**What to do**
Please retype every entry, keeping each one exactly as written.

Stored data entries:
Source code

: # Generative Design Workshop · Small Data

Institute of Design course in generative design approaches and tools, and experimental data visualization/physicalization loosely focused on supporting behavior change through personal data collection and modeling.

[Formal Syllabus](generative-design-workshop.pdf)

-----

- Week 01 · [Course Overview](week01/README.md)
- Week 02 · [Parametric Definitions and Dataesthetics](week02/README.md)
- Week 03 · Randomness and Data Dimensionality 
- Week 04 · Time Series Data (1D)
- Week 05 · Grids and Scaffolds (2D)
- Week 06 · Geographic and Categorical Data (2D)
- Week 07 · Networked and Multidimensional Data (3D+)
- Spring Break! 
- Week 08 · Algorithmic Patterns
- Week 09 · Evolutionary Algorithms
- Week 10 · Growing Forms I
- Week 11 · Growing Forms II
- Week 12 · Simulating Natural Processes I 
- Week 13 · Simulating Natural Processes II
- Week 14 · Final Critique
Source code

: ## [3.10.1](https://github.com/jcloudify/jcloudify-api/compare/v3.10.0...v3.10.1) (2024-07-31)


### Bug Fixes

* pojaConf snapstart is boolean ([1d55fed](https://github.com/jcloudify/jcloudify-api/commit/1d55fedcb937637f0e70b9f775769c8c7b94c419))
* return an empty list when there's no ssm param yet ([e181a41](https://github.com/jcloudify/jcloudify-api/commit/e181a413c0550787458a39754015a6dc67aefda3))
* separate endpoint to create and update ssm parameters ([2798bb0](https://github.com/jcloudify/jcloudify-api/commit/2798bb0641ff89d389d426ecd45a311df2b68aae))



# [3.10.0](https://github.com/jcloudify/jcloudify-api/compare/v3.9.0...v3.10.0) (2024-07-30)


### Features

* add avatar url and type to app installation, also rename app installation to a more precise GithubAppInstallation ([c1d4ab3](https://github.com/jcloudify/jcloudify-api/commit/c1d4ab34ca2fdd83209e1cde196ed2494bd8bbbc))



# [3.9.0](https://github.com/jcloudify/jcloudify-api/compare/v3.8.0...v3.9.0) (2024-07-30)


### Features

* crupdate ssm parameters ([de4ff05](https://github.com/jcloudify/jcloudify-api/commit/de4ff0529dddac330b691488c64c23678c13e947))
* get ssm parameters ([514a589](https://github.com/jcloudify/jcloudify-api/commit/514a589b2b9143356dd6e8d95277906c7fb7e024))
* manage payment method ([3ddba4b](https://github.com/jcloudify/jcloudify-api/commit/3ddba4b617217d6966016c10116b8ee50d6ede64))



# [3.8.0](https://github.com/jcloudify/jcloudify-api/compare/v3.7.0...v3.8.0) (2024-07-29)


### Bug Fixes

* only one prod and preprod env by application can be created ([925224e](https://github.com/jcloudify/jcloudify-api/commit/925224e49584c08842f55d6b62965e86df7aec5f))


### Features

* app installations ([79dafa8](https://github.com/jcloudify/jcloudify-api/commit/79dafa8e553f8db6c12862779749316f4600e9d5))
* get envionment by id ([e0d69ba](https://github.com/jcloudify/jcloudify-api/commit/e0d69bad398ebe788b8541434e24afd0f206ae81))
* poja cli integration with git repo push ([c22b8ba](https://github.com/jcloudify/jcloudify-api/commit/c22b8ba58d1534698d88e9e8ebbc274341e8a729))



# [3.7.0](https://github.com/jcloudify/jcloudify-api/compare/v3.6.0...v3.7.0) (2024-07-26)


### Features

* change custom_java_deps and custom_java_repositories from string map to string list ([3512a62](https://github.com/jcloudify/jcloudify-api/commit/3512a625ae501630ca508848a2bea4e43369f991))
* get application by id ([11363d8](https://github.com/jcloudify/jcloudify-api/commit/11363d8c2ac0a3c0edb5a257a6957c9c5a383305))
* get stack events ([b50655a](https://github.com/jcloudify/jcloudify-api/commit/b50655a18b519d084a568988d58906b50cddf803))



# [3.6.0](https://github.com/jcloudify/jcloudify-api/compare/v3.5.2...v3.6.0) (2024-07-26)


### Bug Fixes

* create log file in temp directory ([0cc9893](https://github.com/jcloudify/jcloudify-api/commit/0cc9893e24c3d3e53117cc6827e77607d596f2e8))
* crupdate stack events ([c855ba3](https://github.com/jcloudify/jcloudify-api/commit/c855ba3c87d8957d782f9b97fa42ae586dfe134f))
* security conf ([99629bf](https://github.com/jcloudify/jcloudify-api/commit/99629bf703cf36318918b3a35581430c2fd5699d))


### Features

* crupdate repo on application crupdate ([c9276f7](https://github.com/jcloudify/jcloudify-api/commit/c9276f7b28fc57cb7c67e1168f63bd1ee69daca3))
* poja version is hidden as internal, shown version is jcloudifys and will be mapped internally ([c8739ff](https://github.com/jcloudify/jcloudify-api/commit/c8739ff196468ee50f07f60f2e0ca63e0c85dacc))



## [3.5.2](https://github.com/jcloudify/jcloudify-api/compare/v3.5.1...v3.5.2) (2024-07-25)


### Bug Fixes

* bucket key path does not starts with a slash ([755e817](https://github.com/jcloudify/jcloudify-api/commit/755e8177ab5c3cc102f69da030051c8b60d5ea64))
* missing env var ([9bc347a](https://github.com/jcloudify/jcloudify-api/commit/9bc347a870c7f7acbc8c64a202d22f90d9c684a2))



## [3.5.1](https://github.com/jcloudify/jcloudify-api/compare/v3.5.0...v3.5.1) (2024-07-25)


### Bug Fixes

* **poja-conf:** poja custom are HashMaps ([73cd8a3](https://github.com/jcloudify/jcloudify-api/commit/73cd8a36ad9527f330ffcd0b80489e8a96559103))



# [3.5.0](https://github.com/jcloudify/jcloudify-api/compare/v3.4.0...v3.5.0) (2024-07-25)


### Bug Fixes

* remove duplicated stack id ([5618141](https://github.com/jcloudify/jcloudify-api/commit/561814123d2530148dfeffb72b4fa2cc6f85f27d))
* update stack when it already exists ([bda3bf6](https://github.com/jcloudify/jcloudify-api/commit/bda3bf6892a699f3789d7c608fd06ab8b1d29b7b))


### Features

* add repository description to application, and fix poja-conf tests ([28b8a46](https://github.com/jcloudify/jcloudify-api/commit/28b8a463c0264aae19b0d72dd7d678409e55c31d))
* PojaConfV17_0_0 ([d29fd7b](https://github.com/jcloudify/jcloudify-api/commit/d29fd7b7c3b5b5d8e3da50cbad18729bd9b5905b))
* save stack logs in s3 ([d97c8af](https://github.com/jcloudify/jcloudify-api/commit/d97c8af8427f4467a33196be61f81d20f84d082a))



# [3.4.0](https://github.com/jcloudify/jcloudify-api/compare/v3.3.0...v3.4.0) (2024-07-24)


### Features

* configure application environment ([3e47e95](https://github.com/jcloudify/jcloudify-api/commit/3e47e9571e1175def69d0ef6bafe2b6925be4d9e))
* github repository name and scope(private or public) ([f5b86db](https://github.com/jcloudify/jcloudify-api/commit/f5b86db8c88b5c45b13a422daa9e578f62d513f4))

**Result of the task**
Source code

: # Generative Design Workshop · Small Data

Institute of Design course in generative design approaches and tools, and experimental data visualization/physicalization loosely focused on supporting behavior change through personal data collection and modeling.

[Formal Syllabus](generative-design-workshop.pdf)

-----

- Week 01 · [Course Overview](week01/README.md)
- Week 02 · [Parametric Definitions and Dataesthetics](week02/README.md)
- Week 03 · Randomness and Data Dimensionality 
- Week 04 · Time Series Data (1D)
- Week 05 · Grids and Scaffolds (2D)
- Week 06 · Geographic and Categorical Data (2D)
- Week 07 · Networked and Multidimensional Data (3D+)
- Spring Break! 
- Week 08 · Algorithmic Patterns
- Week 09 · Evolutionary Algorithms
- Week 10 · Growing Forms I
- Week 11 · Growing Forms II
- Week 12 · Simulating Natural Processes I 
- Week 13 · Simulating Natural Processes II
- Week 14 · Final Critique
Source code

: ## [3.10.1](https://github.com/jcloudify/jcloudify-api/compare/v3.10.0...v3.10.1) (2024-07-31)


### Bug Fixes

* pojaConf snapstart is boolean ([1d55fed](https://github.com/jcloudify/jcloudify-api/commit/1d55fedcb937637f0e70b9f775769c8c7b94c419))
* return an empty list when there's no ssm param yet ([e181a41](https://github.com/jcloudify/jcloudify-api/commit/e181a413c0550787458a39754015a6dc67aefda3))
* separate endpoint to create and update ssm parameters ([2798bb0](https://github.com/jcloudify/jcloudify-api/commit/2798bb0641ff89d389d426ecd45a311df2b68aae))



# [3.10.0](https://github.com/jcloudify/jcloudify-api/compare/v3.9.0...v3.10.0) (2024-07-30)


### Features

* add avatar url and type to app installation, also rename app installation to a more precise GithubAppInstallation ([c1d4ab3](https://github.com/jcloudify/jcloudify-api/commit/c1d4ab34ca2fdd83209e1cde196ed2494bd8bbbc))



# [3.9.0](https://github.com/jcloudify/jcloudify-api/compare/v3.8.0...v3.9.0) (2024-07-30)


### Features

* crupdate ssm parameters ([de4ff05](https://github.com/jcloudify/jcloudify-api/commit/de4ff0529dddac330b691488c64c23678c13e947))
* get ssm parameters ([514a589](https://github.com/jcloudify/jcloudify-api/commit/514a589b2b9143356dd6e8d95277906c7fb7e024))
* manage payment method ([3ddba4b](https://github.com/jcloudify/jcloudify-api/commit/3ddba4b617217d6966016c10116b8ee50d6ede64))



# [3.8.0](https://github.com/jcloudify/jcloudify-api/compare/v3.7.0...v3.8.0) (2024-07-29)


### Bug Fixes

* only one prod and preprod env by application can be created ([925224e](https://github.com/jcloudify/jcloudify-api/commit/925224e49584c08842f55d6b62965e86df7aec5f))


### Features

* app installations ([79dafa8](https://github.com/jcloudify/jcloudify-api/commit/79dafa8e553f8db6c12862779749316f4600e9d5))
* get envionment by id ([e0d69ba](https://github.com/jcloudify/jcloudify-api/commit/e0d69bad398ebe788b8541434e24afd0f206ae81))
* poja cli integration with git repo push ([c22b8ba](https://github.com/jcloudify/jcloudify-api/commit/c22b8ba58d1534698d88e9e8ebbc274341e8a729))



# [3.7.0](https://github.com/jcloudify/jcloudify-api/compare/v3.6.0...v3.7.0) (2024-07-26)


### Features

* change custom_java_deps and custom_java_repositories from string map to string list ([3512a62](https://github.com/jcloudify/jcloudify-api/commit/3512a625ae501630ca508848a2bea4e43369f991))
* get application by id ([11363d8](https://github.com/jcloudify/jcloudify-api/commit/11363d8c2ac0a3c0edb5a257a6957c9c5a383305))
* get stack events ([b50655a](https://github.com/jcloudify/jcloudify-api/commit/b50655a18b519d084a568988d58906b50cddf803))



# [3.6.0](https://github.com/jcloudify/jcloudify-api/compare/v3.5.2...v3.6.0) (2024-07-26)


### Bug Fixes

* create log file in temp directory ([0cc9893](https://github.com/jcloudify/jcloudify-api/commit/0cc9893e24c3d3e53117cc6827e77607d596f2e8))
* crupdate stack events ([c855ba3](https://github.com/jcloudify/jcloudify-api/commit/c855ba3c87d8957d782f9b97fa42ae586dfe134f))
* security conf ([99629bf](https://github.com/jcloudify/jcloudify-api/commit/99629bf703cf36318918b3a35581430c2fd5699d))


### Features

* crupdate repo on application crupdate ([c9276f7](https://github.com/jcloudify/jcloudify-api/commit/c9276f7b28fc57cb7c67e1168f63bd1ee69daca3))
* poja version is hidden as internal, shown version is jcloudifys and will be mapped internally ([c8739ff](https://github.com/jcloudify/jcloudify-api/commit/c8739ff196468ee50f07f60f2e0ca63e0c85dacc))



## [3.5.2](https://github.com/jcloudify/jcloudify-api/compare/v3.5.1...v3.5.2) (2024-07-25)


### Bug Fixes

* bucket key path does not starts with a slash ([755e817](https://github.com/jcloudify/jcloudify-api/commit/755e8177ab5c3cc102f69da030051c8b60d5ea64))
* missing env var ([9bc347a](https://github.com/jcloudify/jcloudify-api/commit/9bc347a870c7f7acbc8c64a202d22f90d9c684a2))



## [3.5.1](https://github.com/jcloudify/jcloudify-api/compare/v3.5.0...v3.5.1) (2024-07-25)


### Bug Fixes

* **poja-conf:** poja custom are HashMaps ([73cd8a3](https://github.com/jcloudify/jcloudify-api/commit/73cd8a36ad9527f330ffcd0b80489e8a96559103))



# [3.5.0](https://github.com/jcloudify/jcloudify-api/compare/v3.4.0...v3.5.0) (2024-07-25)


### Bug Fixes

* remove duplicated stack id ([5618141](https://github.com/jcloudify/jcloudify-api/commit/561814123d2530148dfeffb72b4fa2cc6f85f27d))
* update stack when it already exists ([bda3bf6](https://github.com/jcloudify/jcloudify-api/commit/bda3bf6892a699f3789d7c608fd06ab8b1d29b7b))


### Features

* add repository description to application, and fix poja-conf tests ([28b8a46](https://github.com/jcloudify/jcloudify-api/commit/28b8a463c0264aae19b0d72dd7d678409e55c31d))
* PojaConfV17_0_0 ([d29fd7b](https://github.com/jcloudify/jcloudify-api/commit/d29fd7b7c3b5b5d8e3da50cbad18729bd9b5905b))
* save stack logs in s3 ([d97c8af](https://github.com/jcloudify/jcloudify-api/commit/d97c8af8427f4467a33196be61f81d20f84d082a))



# [3.4.0](https://github.com/jcloudify/jcloudify-api/compare/v3.3.0...v3.4.0) (2024-07-24)


### Features

* configure application environment ([3e47e95](https://github.com/jcloudify/jcloudify-api/commit/3e47e9571e1175def69d0ef6bafe2b6925be4d9e))
* github repository name and scope(private or public) ([f5b86db](https://github.com/jcloudify/jcloudify-api/commit/f5b86db8c88b5c45b13a422daa9e578f62d513f4))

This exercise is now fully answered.